Old Coot not too old for toy trains
By Merlin Lessler
This is a repeat
holiday article, on a four-year cycle. (If I remember in four years.)
I’m an old coot now but I still believe in Santa Claus. In
spite of how he tricked me when I was eight years old. I snuck down the stairs
on that snowy Christmas morning. The room was dimly lit. Just the flicker from
a set of bubble lights on the tree. I perched on a step near the bottom,
studying the scene through the newel posts. A dollhouse loomed behind a stack of
presents. I knew it was for my sister. But where was my “big” present? I didn’t
see anything. Then, I spotted a gleam of light, a reflection from a metal
track. Could it be? Was it the train set I wanted so badly? My heart skipped a
beat! I hopped over the railing and raced to the tree. There it was! An
electric train! A black engine, four metal cars and a red caboose. There really
was a Santa Claus! What I didn’t know, was that it would be nearly four decades
before Santa delivered MY train. This one was for my father.
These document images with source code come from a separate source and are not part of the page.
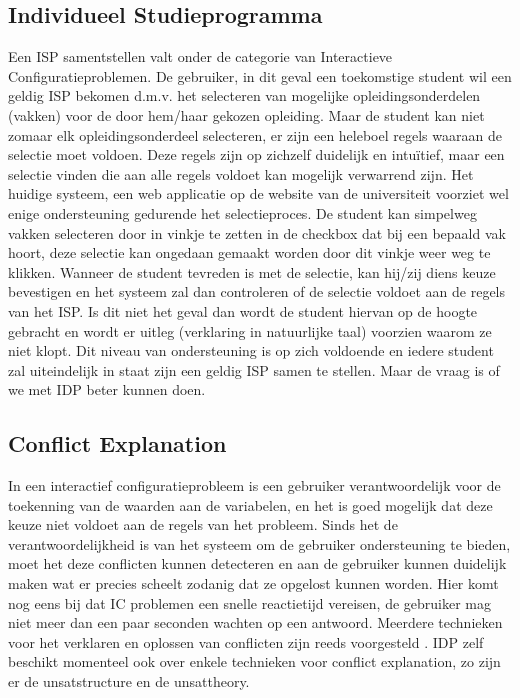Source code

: \subsection{Individueel Studieprogramma}
Een ISP samentstellen valt onder de categorie van Interactieve Configuratieproblemen. De gebruiker, in dit geval een toekomstige student wil een geldig ISP bekomen d.m.v. het selecteren van mogelijke opleidingsonderdelen (vakken) voor de door hem/haar gekozen opleiding. Maar de student kan niet zomaar elk opleidingsonderdeel selecteren, er zijn een heleboel regels waaraan de selectie moet voldoen. Deze regels zijn op zichzelf duidelijk en intu\"{i}tief, maar een selectie vinden die aan alle regels voldoet kan mogelijk verwarrend zijn. Het huidige systeem, een web applicatie op de website van de universiteit voorziet wel enige ondersteuning gedurende het selectieproces. De student kan simpelweg vakken selecteren door in vinkje te zetten in de checkbox dat bij een bepaald vak hoort, deze selectie kan ongedaan gemaakt worden door dit vinkje weer weg te klikken. Wanneer de student tevreden is met de selectie, kan hij/zij diens keuze bevestigen en het systeem zal dan controleren of de selectie voldoet aan de regels van het ISP. Is dit niet het geval dan wordt de student hiervan op de hoogte gebracht en wordt er uitleg (verklaring in natuurlijke taal) voorzien waarom ze niet klopt. Dit niveau van ondersteuning is op zich voldoende en iedere student zal uiteindelijk in staat zijn een geldig ISP samen te stellen. Maar de vraag is of we met IDP beter kunnen doen. 

\subsection{Conflict Explanation}
In een interactief configuratieprobleem is een gebruiker verantwoordelijk voor de toekenning van de waarden aan de variabelen, en het is goed mogelijk dat deze keuze niet voldoet aan de regels van het probleem. Sinds het de verantwoordelijkheid is van het systeem om de gebruiker ondersteuning te bieden, moet het deze conflicten kunnen detecteren en aan de gebruiker kunnen duidelijk maken wat er precies scheelt zodanig dat ze opgelost kunnen worden. Hier komt nog eens bij dat IC problemen een snelle reactietijd vereisen, de gebruiker mag niet meer dan een paar seconden wachten op een antwoord. Meerdere technieken voor het verklaren en oplossen van conflicten zijn reeds voorgesteld \cite{o2005generating} \cite{o2007representative} \citep{felfernig2001intelligent}. IDP zelf beschikt momenteel ook over enkele technieken voor conflict explanation, zo zijn er de unsatstructure en de unsattheory.

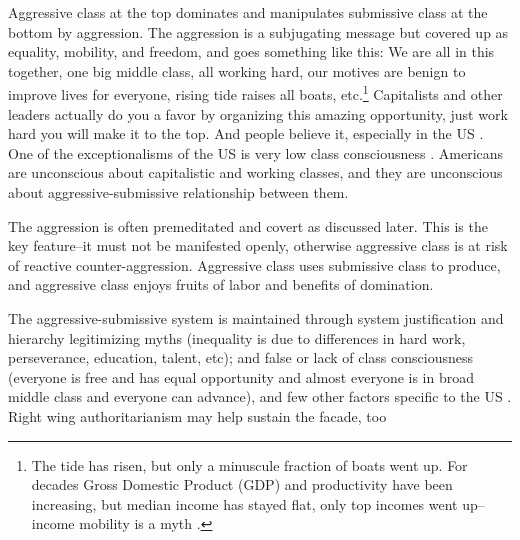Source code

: \documentclass[11pt, letterpaper]{article}
\begin{document}
\begin{spacing}{2.0}
 Aggressive class at the top  dominates and manipulates submissive class at the bottom
 by aggression. The aggression is a subjugating message but covered up as equality, mobility, and freedom, and goes something like this:
 We are all in this together, one big middle class, all working hard, our motives are benign to
 improve lives for everyone, rising tide raises all boats, etc.\footnote{The tide has risen, but only a minuscule fraction of boats went up. For decades
 Gross Domestic Product (GDP) and productivity have been increasing, but median income
 has stayed flat, only top incomes went up--income mobility is a myth \citep{corak13,corak11,corak04}.
}
 Capitalists and other leaders actually do you a favor by organizing this amazing
 opportunity, just work hard you will make it to the top. And people believe it,
 especially in the US \cite{aokditella}.  %
  One of the
 exceptionalisms of the US is very low class consciousness
  \citep{lipset97, lipset00}. Americans are unconscious about capitalistic and
  working classes, and they are unconscious about aggressive-submissive
  relationship between them.
 
The aggression is often premeditated and
covert as discussed later. This is the key
 feature--it must not be manifested openly, otherwise aggressive class is at
 risk of reactive counter-aggression. 
 Aggressive class uses submissive class to produce, and aggressive class enjoys
 fruits of labor and benefits of domination.

 

The aggressive-submissive system is maintained through system
justification \citep{jost94, jost04} and hierarchy legitimizing
 myths \citep{pratto94, pratto06} (inequality is due to differences in hard
 work, perseverance, education, talent, etc); and false or lack of class
 consciousness \citep{marx10,marx12} (everyone is free and has equal opportunity and almost everyone is in broad middle class and everyone can advance),
  and few other factors specific to the US \citep{lipset97, lipset00}.
 Right wing authoritarianism may help sustain the facade, too  \citep{altemeyer98}






\end{spacing}
\end{document}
Oh sure, I was allowed to place it on the track, switch on
the transformer and crank up the dial to send it speeding down the rail. I was
even allowed to take the extra track out of the box and change the oval layout
to a figure eight and to set up a “Plasticville” village for the freighter to
run through. But, it wasn’t my train, not really. It was my father’s. He was
the one who carved out a space under the basement stairs two days after
Christmas in order to slip in a four by eight sheet of plywood to accommodate a
complicated layout. He put lights in the houses, added electric switches, and
created an alpine village on a mountain, the same mountain that the train
disappeared into after leaving Plasticville.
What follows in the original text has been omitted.